* **EXERCISE GOAL**: Search the records below for the string "Every" and copy each line where it turns up.

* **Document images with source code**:
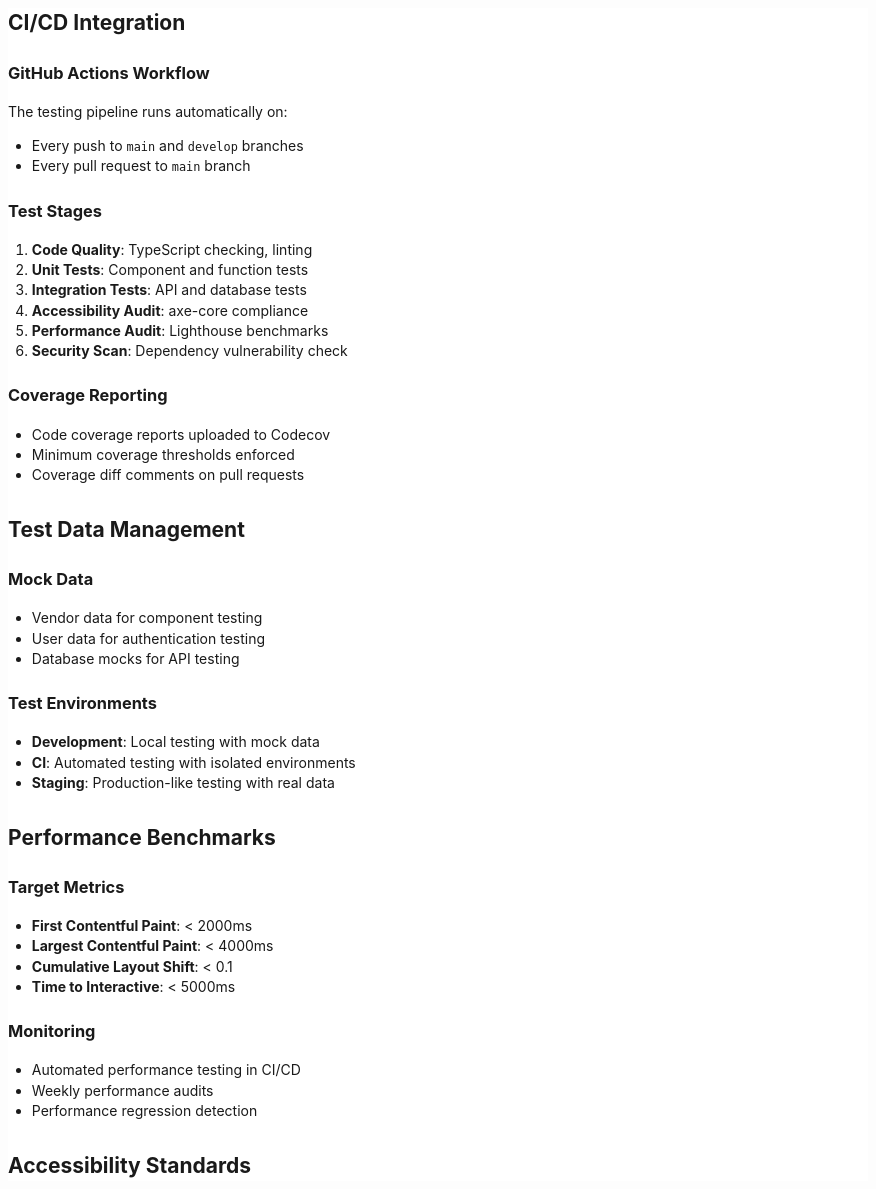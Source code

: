 ## CI/CD Integration

### GitHub Actions Workflow
The testing pipeline runs automatically on:
- Every push to `main` and `develop` branches
- Every pull request to `main` branch

### Test Stages
1. **Code Quality**: TypeScript checking, linting
2. **Unit Tests**: Component and function tests
3. **Integration Tests**: API and database tests
4. **Accessibility Audit**: axe-core compliance
5. **Performance Audit**: Lighthouse benchmarks
6. **Security Scan**: Dependency vulnerability check

### Coverage Reporting
- Code coverage reports uploaded to Codecov
- Minimum coverage thresholds enforced
- Coverage diff comments on pull requests

## Test Data Management

### Mock Data
- Vendor data for component testing
- User data for authentication testing
- Database mocks for API testing

### Test Environments
- **Development**: Local testing with mock data
- **CI**: Automated testing with isolated environments
- **Staging**: Production-like testing with real data

## Performance Benchmarks

### Target Metrics
- **First Contentful Paint**: < 2000ms
- **Largest Contentful Paint**: < 4000ms
- **Cumulative Layout Shift**: < 0.1
- **Time to Interactive**: < 5000ms

### Monitoring
- Automated performance testing in CI/CD
- Weekly performance audits
- Performance regression detection

## Accessibility Standards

* **EXERCISE ANSWER**:
- Every push to `main` and `develop` branches
- Every pull request to `main` branch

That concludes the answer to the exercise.